Honduras: Los semáforos de la pobreza

Melvin Martínez.


Vivo en una de las ciudades más hermosas de Honduras: Siguatepeque, un altiplano hermoso, rodeado de montañas con un verdor casi permanente y un clima fresco, hasta antes que los pinos empezarán a desaparecer por la insaciable hambre del gorgojo descortesador y los gorgojos azules y rojos de dos patas, como les dice mi padre a los explotadores de madera con influencia en los partidos políticos tradicionales de Honduras.

Somos un pueblo muy alegre, emprendedor y solidario. Hay en el municipio un comercio significativo y una interesante producción agrícola, sobre todo hortalizas, granos básicos. En los últimos años se ha implementado la caficultura en sacrificio del bosque que muere despacio. Dios nos bendice cotidianamente con muchas flores. La ciudad es un gran jardín multicolor.

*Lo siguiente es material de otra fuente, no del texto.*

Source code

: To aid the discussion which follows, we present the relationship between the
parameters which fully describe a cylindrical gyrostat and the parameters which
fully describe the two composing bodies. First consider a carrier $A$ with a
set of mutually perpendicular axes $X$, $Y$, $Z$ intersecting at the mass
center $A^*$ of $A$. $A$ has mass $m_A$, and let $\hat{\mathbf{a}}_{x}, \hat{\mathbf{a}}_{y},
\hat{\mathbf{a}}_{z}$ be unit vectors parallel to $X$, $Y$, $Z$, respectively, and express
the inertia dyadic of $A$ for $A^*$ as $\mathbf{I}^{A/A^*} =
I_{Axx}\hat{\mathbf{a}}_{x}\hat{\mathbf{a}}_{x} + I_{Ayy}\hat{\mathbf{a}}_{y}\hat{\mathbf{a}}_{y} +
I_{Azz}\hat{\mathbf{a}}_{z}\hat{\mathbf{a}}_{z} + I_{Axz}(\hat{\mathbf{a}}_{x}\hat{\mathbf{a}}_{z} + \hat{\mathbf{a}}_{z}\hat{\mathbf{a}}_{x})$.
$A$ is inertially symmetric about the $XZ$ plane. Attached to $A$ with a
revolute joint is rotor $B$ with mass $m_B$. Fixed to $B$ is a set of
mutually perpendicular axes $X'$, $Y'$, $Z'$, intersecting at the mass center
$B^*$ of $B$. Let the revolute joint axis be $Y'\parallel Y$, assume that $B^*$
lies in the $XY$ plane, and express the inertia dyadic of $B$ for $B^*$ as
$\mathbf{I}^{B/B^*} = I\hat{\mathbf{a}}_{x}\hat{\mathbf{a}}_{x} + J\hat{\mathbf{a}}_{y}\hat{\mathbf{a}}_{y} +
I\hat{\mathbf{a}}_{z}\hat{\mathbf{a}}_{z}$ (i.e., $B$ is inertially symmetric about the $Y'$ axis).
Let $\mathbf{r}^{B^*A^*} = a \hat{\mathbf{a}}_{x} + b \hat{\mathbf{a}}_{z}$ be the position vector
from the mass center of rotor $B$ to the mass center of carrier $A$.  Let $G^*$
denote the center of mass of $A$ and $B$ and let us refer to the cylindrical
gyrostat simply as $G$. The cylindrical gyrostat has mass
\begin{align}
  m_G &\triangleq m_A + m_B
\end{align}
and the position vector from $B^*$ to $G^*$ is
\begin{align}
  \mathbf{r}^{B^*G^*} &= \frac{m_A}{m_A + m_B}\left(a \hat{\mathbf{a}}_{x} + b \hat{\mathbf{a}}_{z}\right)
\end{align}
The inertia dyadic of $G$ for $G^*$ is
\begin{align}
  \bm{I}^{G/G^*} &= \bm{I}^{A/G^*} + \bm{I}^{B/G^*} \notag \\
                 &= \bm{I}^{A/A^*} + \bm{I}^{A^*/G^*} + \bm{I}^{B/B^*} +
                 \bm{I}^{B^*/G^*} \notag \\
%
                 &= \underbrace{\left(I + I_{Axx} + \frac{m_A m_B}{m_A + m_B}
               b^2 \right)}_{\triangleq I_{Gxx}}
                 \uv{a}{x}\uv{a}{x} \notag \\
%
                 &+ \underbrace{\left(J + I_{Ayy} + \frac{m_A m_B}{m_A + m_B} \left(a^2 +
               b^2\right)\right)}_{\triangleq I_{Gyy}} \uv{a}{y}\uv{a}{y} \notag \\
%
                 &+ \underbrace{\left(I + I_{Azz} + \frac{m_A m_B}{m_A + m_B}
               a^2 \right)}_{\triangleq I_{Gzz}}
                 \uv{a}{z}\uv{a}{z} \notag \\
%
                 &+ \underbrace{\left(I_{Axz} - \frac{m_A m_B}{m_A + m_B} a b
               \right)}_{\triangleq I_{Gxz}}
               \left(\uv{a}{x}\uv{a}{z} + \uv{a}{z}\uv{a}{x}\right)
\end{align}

En los barrios periféricos se pueden disfrutar los aromas de las flores principalmente por las noches. En el país se conoce a Siguatepeque como la ciudad de los pinares. Este árbol icono nacional abundaba en la zona urbana y rural del municipio. Las plagas y algunos seres humanos son responsables de su paulatina desaparición. Nuestra ciudad tiene dos parques hermosos y una imponente y bella plaza para eventos públicos y recreación.

El desarrollo educativo es significativo, casi cien instituciones entre los niveles pre básico, básico y secundario, además de seis universidades que producen profesionales que se frustran en el desempleo. Las calles de la ciudad son anchas y acogen a muchísimos vendedores ambulantes que le hacen competencia a los negocios instalados en las principales calles y avenidas. La cantidad de vehículos que circulan en la ciudad es grande, por lo que se han instalado 12 semáforos de los cuales 10 funcionan permanentemente.

En los últimos años la crisis del país también ha golpeado fuerte a la mayoría de los que vivimos en este municipio próspero. Los semáforos son testigos de la pobreza. Cuando la luz cambia a amarilla la calle se convierte en escenario peligroso de niños, niñas y jóvenes que hacen malabares para sobrevivir en este país urgido de transformación.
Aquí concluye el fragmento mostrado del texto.